At the beginning of this year, rates surged over inflation fears before flattening out around 4.5%. Now rates are shooting up again, in part over expectations the Federal Reserve will keep lifting its key short-term interest rate as the U.S. economy grows stronger.
Fadel Lawandy, director of the Hoag Center for Real Estate and Finance at Chapman University, said higher borrowing costs will likely mean even fewer home sales and slower price growth. But higher rates shouldn’t derail the housing market.
He noted the economy is healthy and rates are still low historically. Through much of last decade, the average rate on a 30-year fixed mortgage hovered in the 6% range. In the 1990s, rates peaked at 10% — and a decade earlier, 18%.
“It’s still much cheaper to borrow money than 10, 15 years ago,” he said.
Like many other economists, Lawandy doesn’t expect values to decline unless there is a recession, citing the persistent mismatch between supply and demand in California.
But while Rick Palacios Jr., director of research at John Burns Real Estate Consulting in Irvine, doesn’t expect declines like last decade, he said declines are a real possibility.
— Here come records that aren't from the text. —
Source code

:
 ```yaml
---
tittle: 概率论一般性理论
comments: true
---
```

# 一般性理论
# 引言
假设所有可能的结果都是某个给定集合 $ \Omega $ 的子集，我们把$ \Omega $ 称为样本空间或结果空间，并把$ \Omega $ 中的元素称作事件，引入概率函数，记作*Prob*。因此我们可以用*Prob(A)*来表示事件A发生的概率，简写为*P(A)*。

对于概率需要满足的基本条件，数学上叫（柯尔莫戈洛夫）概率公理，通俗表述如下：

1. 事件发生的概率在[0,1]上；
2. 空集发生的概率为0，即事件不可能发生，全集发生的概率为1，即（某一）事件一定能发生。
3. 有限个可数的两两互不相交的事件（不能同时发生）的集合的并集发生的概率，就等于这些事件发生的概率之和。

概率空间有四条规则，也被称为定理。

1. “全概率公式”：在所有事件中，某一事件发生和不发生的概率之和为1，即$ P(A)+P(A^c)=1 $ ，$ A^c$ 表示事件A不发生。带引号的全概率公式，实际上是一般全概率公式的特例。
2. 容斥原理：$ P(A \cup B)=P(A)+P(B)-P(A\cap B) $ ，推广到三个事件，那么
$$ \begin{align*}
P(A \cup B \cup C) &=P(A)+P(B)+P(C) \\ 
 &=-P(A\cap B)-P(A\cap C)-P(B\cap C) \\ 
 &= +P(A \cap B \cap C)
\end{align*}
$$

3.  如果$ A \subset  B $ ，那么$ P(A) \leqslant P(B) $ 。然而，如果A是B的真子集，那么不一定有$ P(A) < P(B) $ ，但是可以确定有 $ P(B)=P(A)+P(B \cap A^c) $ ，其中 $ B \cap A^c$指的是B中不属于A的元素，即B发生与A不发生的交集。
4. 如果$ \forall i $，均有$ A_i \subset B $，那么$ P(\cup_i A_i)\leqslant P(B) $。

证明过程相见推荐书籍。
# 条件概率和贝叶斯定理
Affordability is already at or near a breaking point in many Southern California communities, and rising mortgage rates could be the thing that tips prices downward.
Falling home prices become more likely if people increasingly believe the market has peaked and cancel their home searches, thinking they’ll wait for a better deal. More home builders are telling the consulting firm they are seeing exactly that.
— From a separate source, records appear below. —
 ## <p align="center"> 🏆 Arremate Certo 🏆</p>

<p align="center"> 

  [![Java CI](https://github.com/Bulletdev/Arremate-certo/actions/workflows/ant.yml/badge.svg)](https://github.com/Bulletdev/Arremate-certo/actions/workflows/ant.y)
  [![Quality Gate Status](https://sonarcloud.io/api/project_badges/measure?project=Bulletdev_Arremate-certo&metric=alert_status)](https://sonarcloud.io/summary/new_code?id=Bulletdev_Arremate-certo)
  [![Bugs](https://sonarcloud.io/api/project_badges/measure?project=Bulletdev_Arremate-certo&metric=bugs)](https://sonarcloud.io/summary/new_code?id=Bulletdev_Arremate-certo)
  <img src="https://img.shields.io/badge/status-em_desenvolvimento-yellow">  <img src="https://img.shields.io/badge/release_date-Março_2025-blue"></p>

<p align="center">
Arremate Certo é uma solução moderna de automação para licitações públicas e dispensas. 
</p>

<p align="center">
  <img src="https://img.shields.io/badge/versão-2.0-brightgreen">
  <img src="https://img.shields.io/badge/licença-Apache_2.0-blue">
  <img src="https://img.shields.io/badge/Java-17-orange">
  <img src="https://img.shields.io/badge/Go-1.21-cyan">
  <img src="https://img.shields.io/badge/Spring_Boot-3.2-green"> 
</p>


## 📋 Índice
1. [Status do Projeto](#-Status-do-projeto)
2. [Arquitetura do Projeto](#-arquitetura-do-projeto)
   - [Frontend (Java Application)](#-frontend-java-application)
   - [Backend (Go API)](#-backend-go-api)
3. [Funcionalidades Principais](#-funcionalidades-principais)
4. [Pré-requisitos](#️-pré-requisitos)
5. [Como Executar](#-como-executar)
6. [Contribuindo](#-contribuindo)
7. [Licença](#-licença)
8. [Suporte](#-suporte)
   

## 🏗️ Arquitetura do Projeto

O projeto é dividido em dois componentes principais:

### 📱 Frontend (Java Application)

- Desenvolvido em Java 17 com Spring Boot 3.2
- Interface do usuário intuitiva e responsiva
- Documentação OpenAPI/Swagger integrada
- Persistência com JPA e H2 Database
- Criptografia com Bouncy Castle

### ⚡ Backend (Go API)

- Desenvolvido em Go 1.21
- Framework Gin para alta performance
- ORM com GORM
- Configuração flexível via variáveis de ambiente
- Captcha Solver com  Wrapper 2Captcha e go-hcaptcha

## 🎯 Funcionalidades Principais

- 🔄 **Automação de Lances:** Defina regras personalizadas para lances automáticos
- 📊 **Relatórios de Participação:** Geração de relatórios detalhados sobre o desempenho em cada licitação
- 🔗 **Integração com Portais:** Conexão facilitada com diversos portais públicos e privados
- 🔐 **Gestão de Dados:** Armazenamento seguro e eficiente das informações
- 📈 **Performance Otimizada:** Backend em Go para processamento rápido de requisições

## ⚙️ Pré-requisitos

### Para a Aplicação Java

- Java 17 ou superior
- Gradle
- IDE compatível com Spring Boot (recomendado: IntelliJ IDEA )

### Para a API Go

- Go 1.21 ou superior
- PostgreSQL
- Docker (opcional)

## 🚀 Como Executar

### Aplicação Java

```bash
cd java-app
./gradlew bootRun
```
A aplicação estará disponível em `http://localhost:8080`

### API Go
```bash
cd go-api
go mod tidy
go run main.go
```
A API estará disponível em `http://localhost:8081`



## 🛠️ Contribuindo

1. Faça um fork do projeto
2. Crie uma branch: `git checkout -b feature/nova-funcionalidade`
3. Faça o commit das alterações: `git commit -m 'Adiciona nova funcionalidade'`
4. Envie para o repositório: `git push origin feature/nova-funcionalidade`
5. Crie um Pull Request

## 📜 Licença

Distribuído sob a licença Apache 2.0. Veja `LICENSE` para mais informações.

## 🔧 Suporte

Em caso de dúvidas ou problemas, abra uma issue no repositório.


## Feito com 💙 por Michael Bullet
“Consumer psyche — people underestimate how fast that could change,” Palacios said.
Judging the exact trajectory is particularly difficult now, because the market often slows in late summer and early fall before picking up in the spring. During the six-year upswing in prices, there have also been moments when the market paused, even in spring, and then accelerated again. But that was earlier in the economy’s recovery.
Real estate agent Amber Dolle believes that this slowdown is real. Recently, a would-be buyer on one of her listings requested that a small cosmetic crack on the garage floor be fixed. When the seller declined, the buyer walked — something that wouldn’t have happened a few years ago, Dolle said. Other offers fell through, and Dolle pulled the Valencia home from the market. She and her client will try again in the spring.
But she’s not sure the traditionally strong spring selling season will live up to its reputation.
“Before, buyers were so desperate,” she said. Now they’re starting to “put their foot down.”
1:10 p.m.: This article was updated with additional comment and analysis from housing market experts.